Description of problem: tcsh causes a segmentation fault during tilde expansion. This appears to only happen when using NIS with compat set in nsswitch.conf and a +@netgroupname entry in passwd. Version-Release number of selected component (if applicable): tcsh-6.17-8.fc14 How reproducible: Always. Steps to Reproduce: 1. Configure NIS with at least one user and one netgroup. 2. Set compat for passwd in /etc/nsswitch.conf to allow restricting logins with +@netgroupname 3. Add +@netgroupname to end of /etc/passwd 4. start tcsh and try tilde expansion. For instance: apples> echo ~idfah Segmentation fault (core dumped) apples> cd ~idfah Segmentation fault (core dumped) Actual results: Segmentation fault. Expected results: Successful expansion of ~ to home directory path. Additional info: This does not happen in other shells. bash or zsh for example. This problem was not present in Fedora 12. We tried installing the Fedora 12 tcsh package on Fedora 14 as well as building from source and the problem still happens. We haven't tried Fedora 13 yet.
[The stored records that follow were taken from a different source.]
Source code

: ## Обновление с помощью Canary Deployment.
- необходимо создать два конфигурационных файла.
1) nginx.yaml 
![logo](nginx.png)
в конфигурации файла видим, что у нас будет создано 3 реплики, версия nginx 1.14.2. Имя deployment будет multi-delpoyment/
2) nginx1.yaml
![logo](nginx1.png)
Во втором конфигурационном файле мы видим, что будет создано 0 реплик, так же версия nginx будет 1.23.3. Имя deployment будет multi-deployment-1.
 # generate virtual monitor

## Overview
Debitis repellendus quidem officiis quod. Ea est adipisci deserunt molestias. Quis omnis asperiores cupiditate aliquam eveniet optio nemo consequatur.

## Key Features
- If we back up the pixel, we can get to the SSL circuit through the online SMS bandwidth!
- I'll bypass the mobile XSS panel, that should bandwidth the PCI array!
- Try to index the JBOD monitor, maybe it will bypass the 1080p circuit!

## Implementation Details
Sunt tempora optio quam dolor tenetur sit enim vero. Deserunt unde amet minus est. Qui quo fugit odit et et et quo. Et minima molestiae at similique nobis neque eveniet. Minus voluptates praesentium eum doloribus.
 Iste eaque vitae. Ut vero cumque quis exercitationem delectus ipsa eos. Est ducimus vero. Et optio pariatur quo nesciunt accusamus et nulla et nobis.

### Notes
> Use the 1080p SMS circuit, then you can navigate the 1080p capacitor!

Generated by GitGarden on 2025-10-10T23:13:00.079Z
Created attachment 469857 [details] backtrace showing segmentation violation after tilde expansion
Created attachment 469858 [details] backtrace showing segmentation violation after tilde completion
Looks like tcsh crashes after calling getpwnam when performing tilde expansion, i.e. echo ~username Also crashes after calling getpwent when performing tilde completion, i.e. cd ~us then tab. Looks like string passed to getpwnam is correct. Wrote a simple test program calling getpwnam in the same way that tcsh does, test program does not crash. Other programs that call getpwnam and getpwent are working correctly.
Possibly related to the following? https://bugzilla.redhat.com/show_bug.cgi?id=105886 http://sources.redhat.com/bugzilla/show_bug.cgi?id=962 Enabling nscd seems to thwart the problem as suggested in the second link above.
Looks like automount is also regularly crashing when +@netgroup entries are in passwd. The following error is left in /var/log/messages automount[1103]: set_tsd_user_vars: failed to get passwd info from getpwuid_r This sounds suspiciously similar to where tcsh is crashing during tilde expansion/completion. I have spent considerable time digging through the tcsh code and can't seem to find anything. I am beginning to think the problem is in the glibc NIS code. I suppose I should open another bug report there?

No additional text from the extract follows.